◆ **What the task requires**
Type out the data again. Keep every line exactly the same.

◆ **Supplied information**
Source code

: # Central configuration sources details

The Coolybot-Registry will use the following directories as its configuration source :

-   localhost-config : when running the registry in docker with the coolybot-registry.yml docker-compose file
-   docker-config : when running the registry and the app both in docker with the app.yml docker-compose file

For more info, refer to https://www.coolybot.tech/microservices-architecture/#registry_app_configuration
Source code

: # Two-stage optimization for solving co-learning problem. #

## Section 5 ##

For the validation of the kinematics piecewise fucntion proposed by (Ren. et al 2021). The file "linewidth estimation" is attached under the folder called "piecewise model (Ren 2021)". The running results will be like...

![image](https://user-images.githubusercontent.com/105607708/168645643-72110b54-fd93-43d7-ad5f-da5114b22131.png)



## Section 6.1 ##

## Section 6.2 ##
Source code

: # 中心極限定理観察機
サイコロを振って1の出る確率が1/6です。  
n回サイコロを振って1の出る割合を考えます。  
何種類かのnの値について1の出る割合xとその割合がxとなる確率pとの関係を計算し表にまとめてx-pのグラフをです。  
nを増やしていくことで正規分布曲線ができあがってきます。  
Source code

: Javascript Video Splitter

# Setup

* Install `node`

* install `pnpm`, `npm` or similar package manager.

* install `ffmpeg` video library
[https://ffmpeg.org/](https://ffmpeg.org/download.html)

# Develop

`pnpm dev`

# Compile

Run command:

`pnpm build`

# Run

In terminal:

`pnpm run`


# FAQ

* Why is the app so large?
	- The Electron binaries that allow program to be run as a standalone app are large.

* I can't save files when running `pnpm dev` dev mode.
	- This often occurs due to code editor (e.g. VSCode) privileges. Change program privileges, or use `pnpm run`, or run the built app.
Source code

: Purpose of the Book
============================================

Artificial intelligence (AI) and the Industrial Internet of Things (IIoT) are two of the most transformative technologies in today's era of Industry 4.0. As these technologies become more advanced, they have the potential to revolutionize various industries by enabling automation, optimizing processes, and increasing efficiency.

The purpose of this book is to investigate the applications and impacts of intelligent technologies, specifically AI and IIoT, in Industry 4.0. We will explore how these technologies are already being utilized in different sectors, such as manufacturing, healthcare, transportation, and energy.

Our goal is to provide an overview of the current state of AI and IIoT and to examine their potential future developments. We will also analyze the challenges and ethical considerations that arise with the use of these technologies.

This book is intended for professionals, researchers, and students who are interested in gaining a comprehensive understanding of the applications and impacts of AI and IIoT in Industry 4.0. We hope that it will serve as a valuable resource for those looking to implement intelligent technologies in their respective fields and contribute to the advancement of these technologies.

◆ **Answer space**
Source code

: # Central configuration sources details

The Coolybot-Registry will use the following directories as its configuration source :

-   localhost-config : when running the registry in docker with the coolybot-registry.yml docker-compose file
-   docker-config : when running the registry and the app both in docker with the app.yml docker-compose file

For more info, refer to https://www.coolybot.tech/microservices-architecture/#registry_app_configuration
Source code

: # Two-stage optimization for solving co-learning problem. #

## Section 5 ##

For the validation of the kinematics piecewise fucntion proposed by (Ren. et al 2021). The file "linewidth estimation" is attached under the folder called "piecewise model (Ren 2021)". The running results will be like...

![image](https://user-images.githubusercontent.com/105607708/168645643-72110b54-fd93-43d7-ad5f-da5114b22131.png)



## Section 6.1 ##

## Section 6.2 ##
Source code

: # 中心極限定理観察機
サイコロを振って1の出る確率が1/6です。  
n回サイコロを振って1の出る割合を考えます。  
何種類かのnの値について1の出る割合xとその割合がxとなる確率pとの関係を計算し表にまとめてx-pのグラフをです。  
nを増やしていくことで正規分布曲線ができあがってきます。  
Source code

: Javascript Video Splitter

# Setup

* Install `node`

* install `pnpm`, `npm` or similar package manager.

* install `ffmpeg` video library
[https://ffmpeg.org/](https://ffmpeg.org/download.html)

# Develop

`pnpm dev`

# Compile

Run command:

`pnpm build`

# Run

In terminal:

`pnpm run`


# FAQ

* Why is the app so large?
	- The Electron binaries that allow program to be run as a standalone app are large.

* I can't save files when running `pnpm dev` dev mode.
	- This often occurs due to code editor (e.g. VSCode) privileges. Change program privileges, or use `pnpm run`, or run the built app.
Source code

: Purpose of the Book
============================================

Artificial intelligence (AI) and the Industrial Internet of Things (IIoT) are two of the most transformative technologies in today's era of Industry 4.0. As these technologies become more advanced, they have the potential to revolutionize various industries by enabling automation, optimizing processes, and increasing efficiency.

The purpose of this book is to investigate the applications and impacts of intelligent technologies, specifically AI and IIoT, in Industry 4.0. We will explore how these technologies are already being utilized in different sectors, such as manufacturing, healthcare, transportation, and energy.

Our goal is to provide an overview of the current state of AI and IIoT and to examine their potential future developments. We will also analyze the challenges and ethical considerations that arise with the use of these technologies.

This book is intended for professionals, researchers, and students who are interested in gaining a comprehensive understanding of the applications and impacts of AI and IIoT in Industry 4.0. We hope that it will serve as a valuable resource for those looking to implement intelligent technologies in their respective fields and contribute to the advancement of these technologies.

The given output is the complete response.